Virtualization supports high availability and security, simplifies migrations, streamlines test and development, and increases business agility in several key ways, which translate into cost savings to the organization. The first of these categories is high availability and security:
- Fault Isolation: Most application failures are caused by software faults. Virtualization provides logical isolation between virtual partitions, so a software fault in one partition is very unlikely to impact an application in another partition. Logical isolation also helps to contain digital attacks, which improves security in consolidated environments.
- Failover Flexibility: Virtual partitions can be configured to provide automatic fail-over for one or more applications.
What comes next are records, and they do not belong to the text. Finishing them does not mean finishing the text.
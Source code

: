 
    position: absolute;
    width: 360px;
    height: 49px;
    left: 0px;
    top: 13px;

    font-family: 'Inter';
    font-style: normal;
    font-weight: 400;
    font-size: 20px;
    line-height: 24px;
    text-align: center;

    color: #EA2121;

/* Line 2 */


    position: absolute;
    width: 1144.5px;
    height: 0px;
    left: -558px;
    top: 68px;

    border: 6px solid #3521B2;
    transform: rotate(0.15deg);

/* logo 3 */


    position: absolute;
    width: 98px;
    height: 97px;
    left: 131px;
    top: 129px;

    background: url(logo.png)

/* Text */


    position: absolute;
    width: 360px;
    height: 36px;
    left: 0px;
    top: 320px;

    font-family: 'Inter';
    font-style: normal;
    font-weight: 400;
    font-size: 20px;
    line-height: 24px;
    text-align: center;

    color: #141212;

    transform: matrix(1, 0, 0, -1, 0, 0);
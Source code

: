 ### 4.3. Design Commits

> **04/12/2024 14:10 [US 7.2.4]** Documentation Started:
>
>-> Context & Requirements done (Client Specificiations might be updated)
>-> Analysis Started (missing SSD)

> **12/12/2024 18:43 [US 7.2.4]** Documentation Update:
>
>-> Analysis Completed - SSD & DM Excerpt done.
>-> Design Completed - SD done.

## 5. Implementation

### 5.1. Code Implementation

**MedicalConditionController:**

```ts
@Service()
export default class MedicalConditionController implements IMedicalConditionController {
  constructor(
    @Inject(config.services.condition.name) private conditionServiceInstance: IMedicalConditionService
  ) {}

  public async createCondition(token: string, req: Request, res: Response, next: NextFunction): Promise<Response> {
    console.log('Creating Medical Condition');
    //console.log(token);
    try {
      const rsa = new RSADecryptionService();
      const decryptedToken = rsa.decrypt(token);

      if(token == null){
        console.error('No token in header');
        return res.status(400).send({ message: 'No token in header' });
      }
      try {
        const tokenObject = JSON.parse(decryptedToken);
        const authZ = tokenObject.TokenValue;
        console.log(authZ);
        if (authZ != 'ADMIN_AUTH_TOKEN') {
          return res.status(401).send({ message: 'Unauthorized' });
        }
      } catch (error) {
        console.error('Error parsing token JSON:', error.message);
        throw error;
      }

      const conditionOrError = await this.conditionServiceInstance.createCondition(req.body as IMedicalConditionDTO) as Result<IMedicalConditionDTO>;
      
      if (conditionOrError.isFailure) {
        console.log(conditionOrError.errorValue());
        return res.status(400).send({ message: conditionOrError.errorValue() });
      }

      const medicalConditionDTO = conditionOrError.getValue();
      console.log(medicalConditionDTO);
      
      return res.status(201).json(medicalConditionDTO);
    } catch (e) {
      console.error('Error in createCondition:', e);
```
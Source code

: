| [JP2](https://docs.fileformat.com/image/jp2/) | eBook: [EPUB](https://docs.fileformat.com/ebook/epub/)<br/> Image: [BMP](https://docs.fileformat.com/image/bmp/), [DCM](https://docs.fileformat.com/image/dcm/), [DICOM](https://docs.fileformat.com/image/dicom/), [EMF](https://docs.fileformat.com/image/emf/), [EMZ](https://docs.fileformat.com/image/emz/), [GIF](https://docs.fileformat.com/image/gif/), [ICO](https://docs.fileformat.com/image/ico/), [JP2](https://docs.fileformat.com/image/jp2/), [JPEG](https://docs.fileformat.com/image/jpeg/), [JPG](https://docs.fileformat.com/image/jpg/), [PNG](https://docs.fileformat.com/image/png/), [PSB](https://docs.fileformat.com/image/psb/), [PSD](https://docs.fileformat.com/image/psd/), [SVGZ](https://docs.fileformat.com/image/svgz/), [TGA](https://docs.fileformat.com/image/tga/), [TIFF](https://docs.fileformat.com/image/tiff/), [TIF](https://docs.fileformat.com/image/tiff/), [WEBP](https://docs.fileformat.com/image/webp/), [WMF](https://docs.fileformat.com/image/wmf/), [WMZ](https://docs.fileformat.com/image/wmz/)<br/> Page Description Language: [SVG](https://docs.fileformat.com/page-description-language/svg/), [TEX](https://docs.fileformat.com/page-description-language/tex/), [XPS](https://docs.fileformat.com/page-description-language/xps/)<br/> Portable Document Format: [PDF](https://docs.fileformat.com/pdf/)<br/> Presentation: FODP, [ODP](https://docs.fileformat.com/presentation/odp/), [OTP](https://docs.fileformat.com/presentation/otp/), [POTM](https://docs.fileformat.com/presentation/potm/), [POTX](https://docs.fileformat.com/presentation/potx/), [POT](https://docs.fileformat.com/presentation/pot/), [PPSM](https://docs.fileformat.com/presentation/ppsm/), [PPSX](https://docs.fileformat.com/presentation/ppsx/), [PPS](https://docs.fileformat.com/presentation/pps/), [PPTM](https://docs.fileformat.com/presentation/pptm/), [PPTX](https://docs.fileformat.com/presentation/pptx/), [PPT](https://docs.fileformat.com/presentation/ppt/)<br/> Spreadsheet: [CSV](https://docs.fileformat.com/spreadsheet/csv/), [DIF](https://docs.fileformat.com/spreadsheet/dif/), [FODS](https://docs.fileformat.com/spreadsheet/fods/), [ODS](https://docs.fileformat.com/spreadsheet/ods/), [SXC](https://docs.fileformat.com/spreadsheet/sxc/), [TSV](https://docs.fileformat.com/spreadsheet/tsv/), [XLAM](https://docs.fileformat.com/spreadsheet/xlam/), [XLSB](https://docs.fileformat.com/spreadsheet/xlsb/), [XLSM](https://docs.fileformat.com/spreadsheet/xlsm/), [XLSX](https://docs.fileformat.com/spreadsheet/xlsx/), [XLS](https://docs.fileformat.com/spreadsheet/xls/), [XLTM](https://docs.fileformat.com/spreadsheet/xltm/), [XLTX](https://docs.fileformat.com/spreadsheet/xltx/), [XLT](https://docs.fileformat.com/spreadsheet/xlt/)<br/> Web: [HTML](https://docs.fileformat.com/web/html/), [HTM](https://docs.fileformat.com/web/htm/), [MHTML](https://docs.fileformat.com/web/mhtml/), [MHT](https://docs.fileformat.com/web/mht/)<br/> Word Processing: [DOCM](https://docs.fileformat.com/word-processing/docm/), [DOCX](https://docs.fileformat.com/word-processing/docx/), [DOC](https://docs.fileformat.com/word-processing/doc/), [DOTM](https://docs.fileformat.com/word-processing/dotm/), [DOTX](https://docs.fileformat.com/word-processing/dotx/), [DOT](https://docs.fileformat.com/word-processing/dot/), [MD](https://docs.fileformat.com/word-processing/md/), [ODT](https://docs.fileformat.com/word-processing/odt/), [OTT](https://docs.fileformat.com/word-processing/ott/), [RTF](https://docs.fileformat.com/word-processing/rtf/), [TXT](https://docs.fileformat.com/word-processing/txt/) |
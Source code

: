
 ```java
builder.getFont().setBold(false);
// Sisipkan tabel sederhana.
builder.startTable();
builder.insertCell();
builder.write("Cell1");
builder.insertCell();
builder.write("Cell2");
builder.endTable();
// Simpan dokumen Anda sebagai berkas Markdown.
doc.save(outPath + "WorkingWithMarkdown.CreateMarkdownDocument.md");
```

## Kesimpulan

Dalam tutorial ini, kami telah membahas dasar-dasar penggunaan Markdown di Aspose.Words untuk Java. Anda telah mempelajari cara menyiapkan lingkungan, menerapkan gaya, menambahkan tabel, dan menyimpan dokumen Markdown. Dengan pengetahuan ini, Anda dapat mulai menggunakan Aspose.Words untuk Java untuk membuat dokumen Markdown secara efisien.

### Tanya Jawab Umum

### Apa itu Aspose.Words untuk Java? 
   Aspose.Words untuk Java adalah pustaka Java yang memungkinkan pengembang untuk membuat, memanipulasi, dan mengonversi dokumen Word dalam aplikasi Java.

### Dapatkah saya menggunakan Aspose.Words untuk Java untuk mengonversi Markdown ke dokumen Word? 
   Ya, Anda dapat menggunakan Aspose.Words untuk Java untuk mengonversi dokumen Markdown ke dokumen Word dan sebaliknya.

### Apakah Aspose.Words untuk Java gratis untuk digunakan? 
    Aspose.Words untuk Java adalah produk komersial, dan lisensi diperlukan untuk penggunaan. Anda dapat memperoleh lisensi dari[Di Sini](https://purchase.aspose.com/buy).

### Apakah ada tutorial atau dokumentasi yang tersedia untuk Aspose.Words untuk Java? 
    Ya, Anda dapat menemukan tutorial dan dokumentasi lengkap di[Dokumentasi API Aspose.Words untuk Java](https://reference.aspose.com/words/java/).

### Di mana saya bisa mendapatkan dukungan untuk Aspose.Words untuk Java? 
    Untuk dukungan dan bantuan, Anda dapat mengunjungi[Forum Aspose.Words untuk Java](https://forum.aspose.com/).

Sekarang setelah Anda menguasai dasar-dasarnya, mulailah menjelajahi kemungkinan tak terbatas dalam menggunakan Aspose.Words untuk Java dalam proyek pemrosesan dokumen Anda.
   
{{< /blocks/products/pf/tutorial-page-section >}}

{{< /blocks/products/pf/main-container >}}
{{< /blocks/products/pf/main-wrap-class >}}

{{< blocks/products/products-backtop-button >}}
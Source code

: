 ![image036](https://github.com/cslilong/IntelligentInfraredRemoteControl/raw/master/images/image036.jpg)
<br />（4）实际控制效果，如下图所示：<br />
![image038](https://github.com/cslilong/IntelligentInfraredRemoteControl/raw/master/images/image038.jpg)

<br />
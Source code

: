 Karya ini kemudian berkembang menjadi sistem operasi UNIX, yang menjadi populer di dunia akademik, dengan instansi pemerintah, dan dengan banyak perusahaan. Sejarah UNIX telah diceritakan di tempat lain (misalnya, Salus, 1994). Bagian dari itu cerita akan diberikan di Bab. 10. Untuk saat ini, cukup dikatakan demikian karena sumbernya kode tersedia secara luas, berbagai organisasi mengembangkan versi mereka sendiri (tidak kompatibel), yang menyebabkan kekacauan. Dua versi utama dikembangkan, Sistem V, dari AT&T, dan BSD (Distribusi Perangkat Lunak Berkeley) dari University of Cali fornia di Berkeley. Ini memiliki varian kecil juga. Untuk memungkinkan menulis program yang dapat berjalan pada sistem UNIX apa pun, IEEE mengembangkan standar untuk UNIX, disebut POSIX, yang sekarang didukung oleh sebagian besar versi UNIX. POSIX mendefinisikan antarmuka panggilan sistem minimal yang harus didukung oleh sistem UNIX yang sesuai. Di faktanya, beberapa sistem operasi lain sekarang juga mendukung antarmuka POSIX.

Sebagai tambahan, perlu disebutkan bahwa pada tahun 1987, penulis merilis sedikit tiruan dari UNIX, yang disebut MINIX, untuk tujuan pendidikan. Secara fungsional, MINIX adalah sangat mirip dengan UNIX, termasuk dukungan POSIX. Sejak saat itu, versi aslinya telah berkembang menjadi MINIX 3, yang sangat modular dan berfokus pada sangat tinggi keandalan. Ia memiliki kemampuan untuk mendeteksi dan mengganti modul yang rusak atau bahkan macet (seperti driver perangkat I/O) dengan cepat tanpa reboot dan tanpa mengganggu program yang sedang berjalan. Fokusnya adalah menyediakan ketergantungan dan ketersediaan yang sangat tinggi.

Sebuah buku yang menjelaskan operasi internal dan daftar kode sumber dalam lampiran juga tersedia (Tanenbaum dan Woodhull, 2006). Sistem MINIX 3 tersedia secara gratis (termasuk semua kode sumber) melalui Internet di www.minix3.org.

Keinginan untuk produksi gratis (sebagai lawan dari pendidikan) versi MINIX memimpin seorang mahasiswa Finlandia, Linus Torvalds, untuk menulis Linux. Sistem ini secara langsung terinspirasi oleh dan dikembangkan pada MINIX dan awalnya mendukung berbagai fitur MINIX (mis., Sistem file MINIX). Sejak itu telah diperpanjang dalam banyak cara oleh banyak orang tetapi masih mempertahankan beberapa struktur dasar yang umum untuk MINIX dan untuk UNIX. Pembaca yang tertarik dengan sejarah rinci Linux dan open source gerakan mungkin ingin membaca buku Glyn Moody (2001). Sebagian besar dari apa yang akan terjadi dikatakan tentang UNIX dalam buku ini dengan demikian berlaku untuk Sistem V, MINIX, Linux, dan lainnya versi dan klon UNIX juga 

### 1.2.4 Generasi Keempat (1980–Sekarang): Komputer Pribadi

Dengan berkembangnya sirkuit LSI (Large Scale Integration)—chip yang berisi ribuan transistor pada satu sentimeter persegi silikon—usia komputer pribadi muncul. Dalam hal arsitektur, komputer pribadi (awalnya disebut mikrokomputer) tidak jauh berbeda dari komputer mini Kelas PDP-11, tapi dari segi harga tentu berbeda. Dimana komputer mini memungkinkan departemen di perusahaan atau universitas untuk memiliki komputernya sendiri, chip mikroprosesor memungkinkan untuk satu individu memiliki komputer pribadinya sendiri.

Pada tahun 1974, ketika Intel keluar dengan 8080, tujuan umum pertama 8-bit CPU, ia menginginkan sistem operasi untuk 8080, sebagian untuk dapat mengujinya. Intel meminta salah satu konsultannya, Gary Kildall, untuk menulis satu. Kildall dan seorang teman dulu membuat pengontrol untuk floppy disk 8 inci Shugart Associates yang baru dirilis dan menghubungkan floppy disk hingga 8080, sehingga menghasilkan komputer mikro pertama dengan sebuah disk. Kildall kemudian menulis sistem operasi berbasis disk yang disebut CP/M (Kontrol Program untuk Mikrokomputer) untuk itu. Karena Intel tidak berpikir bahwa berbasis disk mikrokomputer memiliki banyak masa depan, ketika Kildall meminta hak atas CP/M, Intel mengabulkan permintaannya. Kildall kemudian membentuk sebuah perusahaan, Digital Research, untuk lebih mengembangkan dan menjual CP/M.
Given the high-availability features now supported in platforms based on the Intel® Itanium® 2 processor and the Intel® Xeon® processor MP, service-level requirements can often be met by providing a failover partition on the same platform as the primary application. If even higher availability is required, the failover partition can be hosted on a separate platform. It is also possible to set up a virtual cluster across the multiple platforms to further minimize failover time.
- Differential Security: Different security settings can be implemented for each virtual machine, allowing IT organizations to maintain a high level of control over end-user and administrative privileges.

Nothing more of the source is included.